Both firms swiftly denied formal talks, though, clearly, fantasy M&A becomes more entertaining still if you happen to sit on the board of a systemically important global behemoth.
Since the wave of crisis-driven consolidation in 2007-09, regulators have been fervently opposed to big banks growing any bigger, and, more recently, revamped capital requirements to punish those that increase in size and complexity. The rewards of size have also been cut, with balance sheets balkanised, and capital and liquidity trapped in-country.
FIG M&A since then has been about spin-offs and disposals, pruning non-core exposures and sub-scale regional businesses, as well as in-country consolidation.
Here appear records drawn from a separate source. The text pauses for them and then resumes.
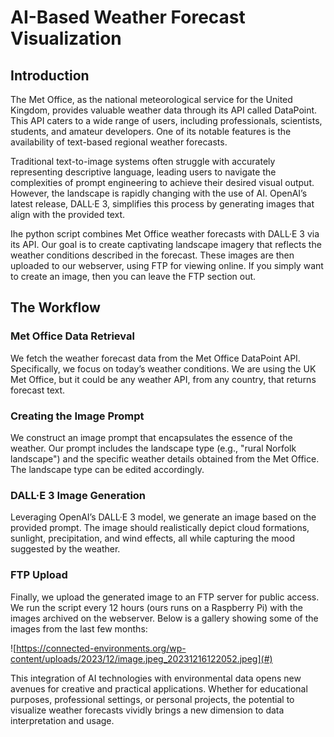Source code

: # AI-Based Weather Forecast Visualization

## Introduction

The Met Office, as the national meteorological service for the United Kingdom, provides valuable weather data through its API called DataPoint. This API caters to a wide range of users, including professionals, scientists, students, and amateur developers. One of its notable features is the availability of text-based regional weather forecasts.

Traditional text-to-image systems often struggle with accurately representing descriptive language, leading users to navigate the complexities of prompt engineering to achieve their desired visual output. However, the landscape is rapidly changing with the use of AI. OpenAI’s latest release, DALL·E 3, simplifies this process by generating images that align with the provided text.

Ihe python script combines Met Office weather forecasts with DALL·E 3 via its API. Our goal is to create captivating landscape imagery that reflects the weather conditions described in the forecast. These images are then uploaded to our webserver, using FTP for viewing online. If you simply want to create an image, then you can leave the FTP section out.

## The Workflow

### Met Office Data Retrieval

We fetch the weather forecast data from the Met Office DataPoint API. Specifically, we focus on today’s weather conditions. We are using the UK Met Office, but it could be any weather API, from any country, that returns forecast text.

### Creating the Image Prompt

We construct an image prompt that encapsulates the essence of the weather. Our prompt includes the landscape type (e.g., "rural Norfolk landscape") and the specific weather details obtained from the Met Office. The landscape type can be edited accordingly.

### DALL·E 3 Image Generation

Leveraging OpenAI’s DALL·E 3 model, we generate an image based on the provided prompt. The image should realistically depict cloud formations, sunlight, precipitation, and wind effects, all while capturing the mood suggested by the weather.

### FTP Upload

Finally, we upload the generated image to an FTP server for public access. We run the script every 12 hours (ours runs on a Raspberry Pi) with the images archived on the webserver. Below is a gallery showing some of the images from the last few months:

![https://connected-environments.org/wp-content/uploads/2023/12/image.jpeg_20231216122052.jpeg](#)  <!-- Replace # with actual image URL -->


This integration of AI technologies with environmental data opens new avenues for creative and practical applications. Whether for educational purposes, professional settings, or personal projects, the potential to visualize weather forecasts vividly brings a new dimension to data interpretation and usage.


                                                   
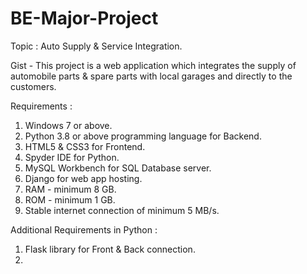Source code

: # BE-Major-Project
Topic : Auto Supply & Service Integration.

Gist - 
This project is a web application which integrates the supply of automobile parts & spare parts with local garages and directly to the customers.

Requirements : 
1) Windows 7 or above.
2) Python 3.8 or above programming language for Backend.
3) HTML5 & CSS3 for Frontend.
4) Spyder IDE for Python.
5) MySQL Workbench for SQL Database server.
6) Django for web app hosting.
7) RAM - minimum 8 GB.
8) ROM - minimum 1 GB.
9) Stable internet connection of minimum 5 MB/s.

Additional Requirements in Python : 
1) Flask library for Front & Back connection.
2) 
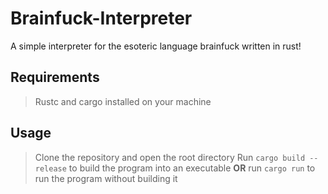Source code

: # Brainfuck-Interpreter
A simple interpreter for the esoteric language brainfuck written in rust!

## Requirements
> Rustc and cargo installed on your machine

## Usage
> Clone the repository and open the root directory
> Run `cargo build --release` to build the program into an executable
> **OR** run `cargo run` to run the program without building it
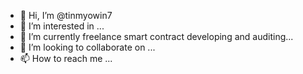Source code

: - 👋 Hi, I’m @tinmyowin7
- 👀 I’m interested in ...
- 🌱 I’m currently freelance smart contract developing and auditing...
- 💞️ I’m looking to collaborate on ...
- 📫 How to reach me ...

<!---
tinmyowin7/tinmyowin7 is a ✨ special ✨ repository because its `README.md` (this file) appears on your GitHub profile.
You can click the Preview link to take a look at your changes.
--->
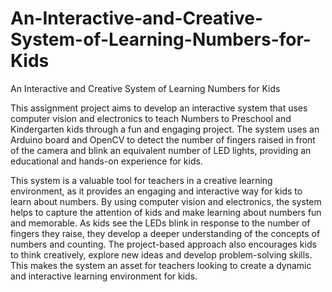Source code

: # An-Interactive-and-Creative-System-of-Learning-Numbers-for-Kids
An Interactive and Creative System of Learning Numbers for Kids

This assignment project aims to develop an interactive system that uses computer vision and electronics to teach Numbers to Preschool and Kindergarten kids through a fun and engaging project. The system uses an Arduino board and OpenCV to detect the number of fingers raised in front of the camera and blink an equivalent number of LED lights, providing an educational and hands-on experience for kids.

This system is a valuable tool for teachers in a creative learning environment, as it provides an engaging and interactive way for kids to learn about numbers. By using computer vision and electronics, the system helps to capture the attention of kids and make learning about numbers fun and memorable. As kids see the LEDs blink in response to the number of fingers they raise, they develop a deeper understanding of the concepts of numbers and counting. The project-based approach also encourages kids to think creatively, explore new ideas and develop problem-solving skills. This makes the system an asset for teachers looking to create a dynamic and interactive learning environment for kids.
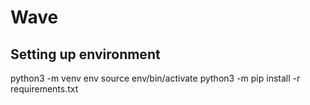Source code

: # Wave


## Setting up environment
python3 -m venv env
source env/bin/activate
python3 -m pip install -r requirements.txt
Retail banking markets in Germany, Italy and Spain could use further consolidation, but it is likely to be driven by the national champions swallowing smaller rivals — and it’s a long way from two international firms, with chunky investment banks, opting to merge.
Barclays, in particular, has just been through a brutal round of prep for ring-fencing, with the separation of systems and reallocation of customers. Even banks without this hurdle to clear are running as fast as they can to rationalise their own tech and cut costs — the last thing any management team needs is a whole other bank to integrate.
At some point in the far future, the cycle has to turn — but, until then, thanks for playing, but it’s just a game.